# [TASK INPUTS]

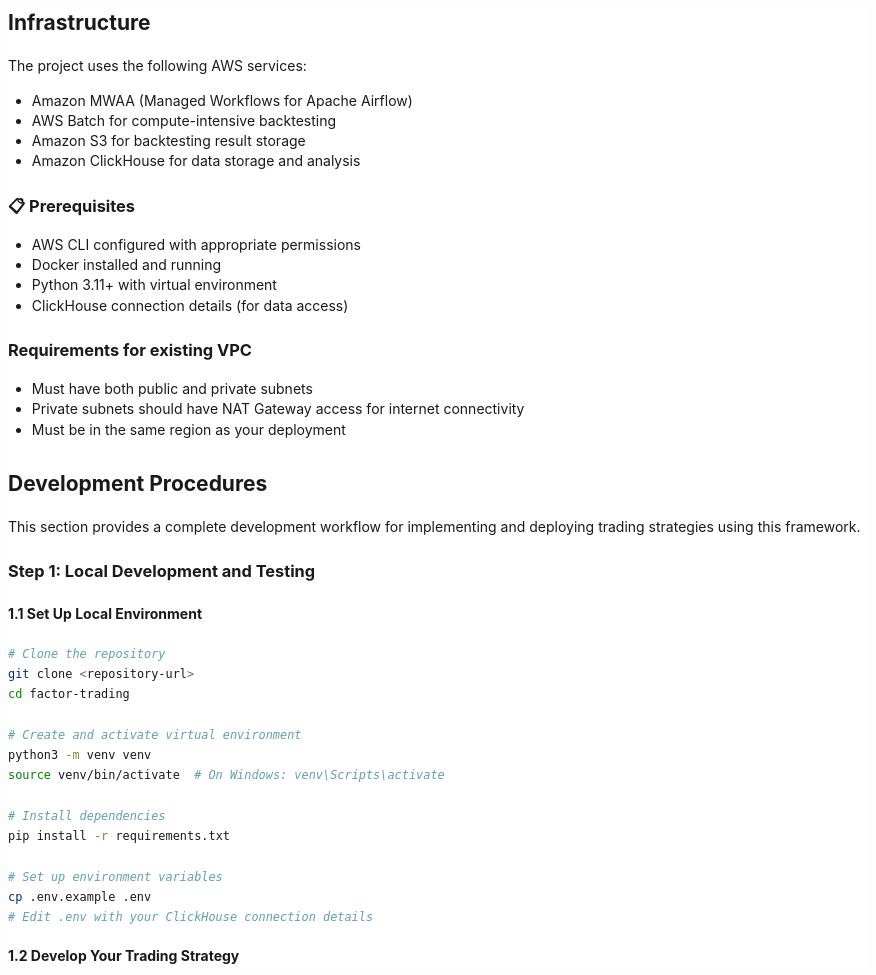 
## Infrastructure

The project uses the following AWS services:
- Amazon MWAA (Managed Workflows for Apache Airflow)
- AWS Batch for compute-intensive backtesting
- Amazon S3 for backtesting result storage
- Amazon ClickHouse for data storage and analysis

### 📋 **Prerequisites**

- AWS CLI configured with appropriate permissions
- Docker installed and running
- Python 3.11+ with virtual environment
- ClickHouse connection details (for data access)

### Requirements for existing VPC 

- Must have both public and private subnets
- Private subnets should have NAT Gateway access for internet connectivity
- Must be in the same region as your deployment





## Development Procedures

This section provides a complete development workflow for implementing and deploying trading strategies using this framework.

### Step 1: Local Development and Testing

#### 1.1 Set Up Local Environment

```bash
# Clone the repository
git clone <repository-url>
cd factor-trading

# Create and activate virtual environment
python3 -m venv venv
source venv/bin/activate  # On Windows: venv\Scripts\activate

# Install dependencies
pip install -r requirements.txt

# Set up environment variables
cp .env.example .env
# Edit .env with your ClickHouse connection details
```

#### 1.2 Develop Your Trading Strategy
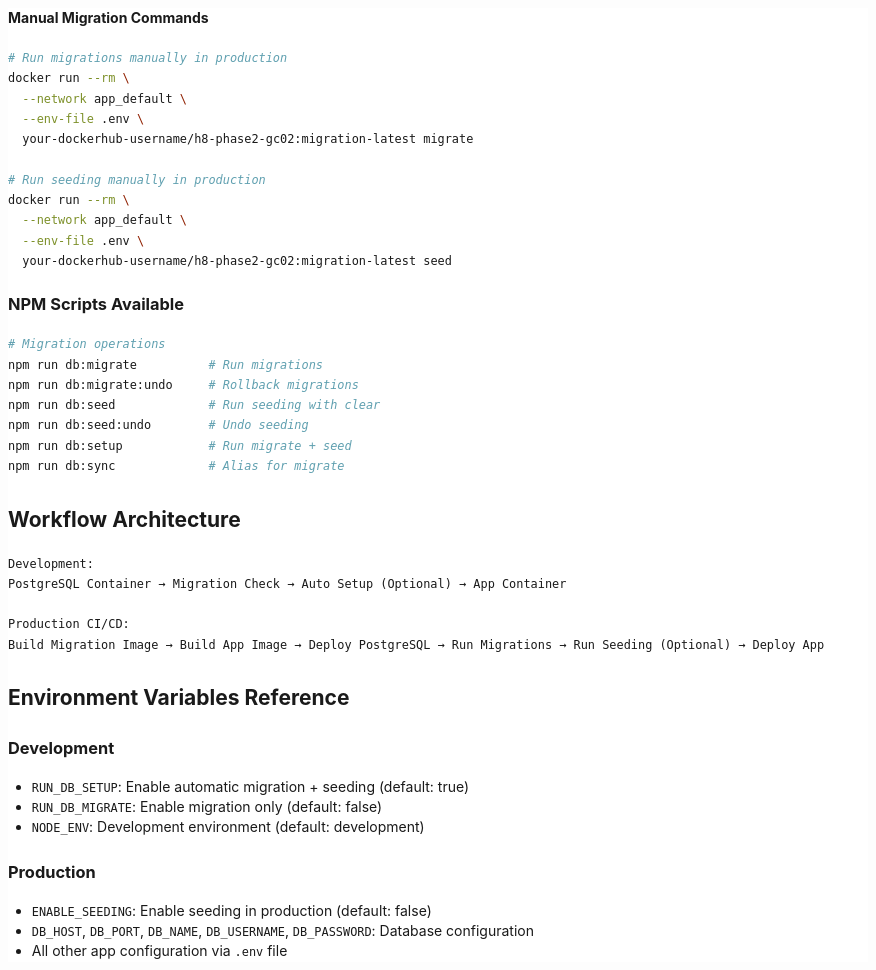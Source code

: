 #### Manual Migration Commands

```bash
# Run migrations manually in production
docker run --rm \
  --network app_default \
  --env-file .env \
  your-dockerhub-username/h8-phase2-gc02:migration-latest migrate

# Run seeding manually in production
docker run --rm \
  --network app_default \
  --env-file .env \
  your-dockerhub-username/h8-phase2-gc02:migration-latest seed
```

### NPM Scripts Available

```bash
# Migration operations
npm run db:migrate          # Run migrations
npm run db:migrate:undo     # Rollback migrations
npm run db:seed             # Run seeding with clear
npm run db:seed:undo        # Undo seeding
npm run db:setup            # Run migrate + seed
npm run db:sync             # Alias for migrate
```

## Workflow Architecture

```
Development:
PostgreSQL Container → Migration Check → Auto Setup (Optional) → App Container

Production CI/CD:
Build Migration Image → Build App Image → Deploy PostgreSQL → Run Migrations → Run Seeding (Optional) → Deploy App
```

## Environment Variables Reference

### Development

- `RUN_DB_SETUP`: Enable automatic migration + seeding (default: true)
- `RUN_DB_MIGRATE`: Enable migration only (default: false)
- `NODE_ENV`: Development environment (default: development)

### Production

- `ENABLE_SEEDING`: Enable seeding in production (default: false)
- `DB_HOST`, `DB_PORT`, `DB_NAME`, `DB_USERNAME`, `DB_PASSWORD`: Database configuration
- All other app configuration via `.env` file

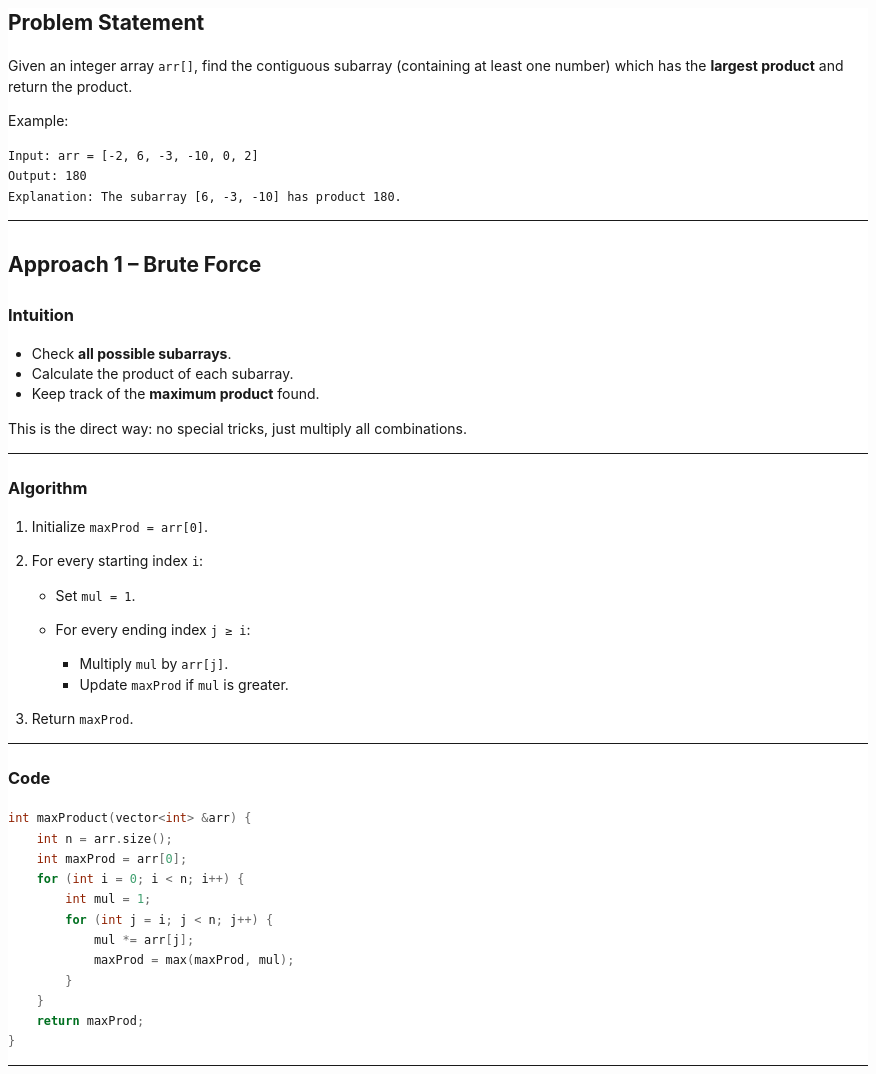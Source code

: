 ## **Problem Statement**

Given an integer array `arr[]`, find the contiguous subarray (containing at least one number) which has the **largest product** and return the product.

Example:

```
Input: arr = [-2, 6, -3, -10, 0, 2]
Output: 180
Explanation: The subarray [6, -3, -10] has product 180.
```

---

## **Approach 1 – Brute Force**

### **Intuition**

* Check **all possible subarrays**.
* Calculate the product of each subarray.
* Keep track of the **maximum product** found.

This is the direct way: no special tricks, just multiply all combinations.

---

### **Algorithm**

1. Initialize `maxProd = arr[0]`.
2. For every starting index `i`:

   * Set `mul = 1`.
   * For every ending index `j ≥ i`:

     * Multiply `mul` by `arr[j]`.
     * Update `maxProd` if `mul` is greater.
3. Return `maxProd`.

---

### **Code**

```cpp
int maxProduct(vector<int> &arr) {
    int n = arr.size();
    int maxProd = arr[0];
    for (int i = 0; i < n; i++) {
        int mul = 1;
        for (int j = i; j < n; j++) {
            mul *= arr[j];
            maxProd = max(maxProd, mul);
        }
    }
    return maxProd;
}
```

---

# [TASK DESCRIPTION]
Using the records above, select and copy every line that has the word "repository".

# [TASK OUTPUT]
# Clone the repository
git clone <repository-url>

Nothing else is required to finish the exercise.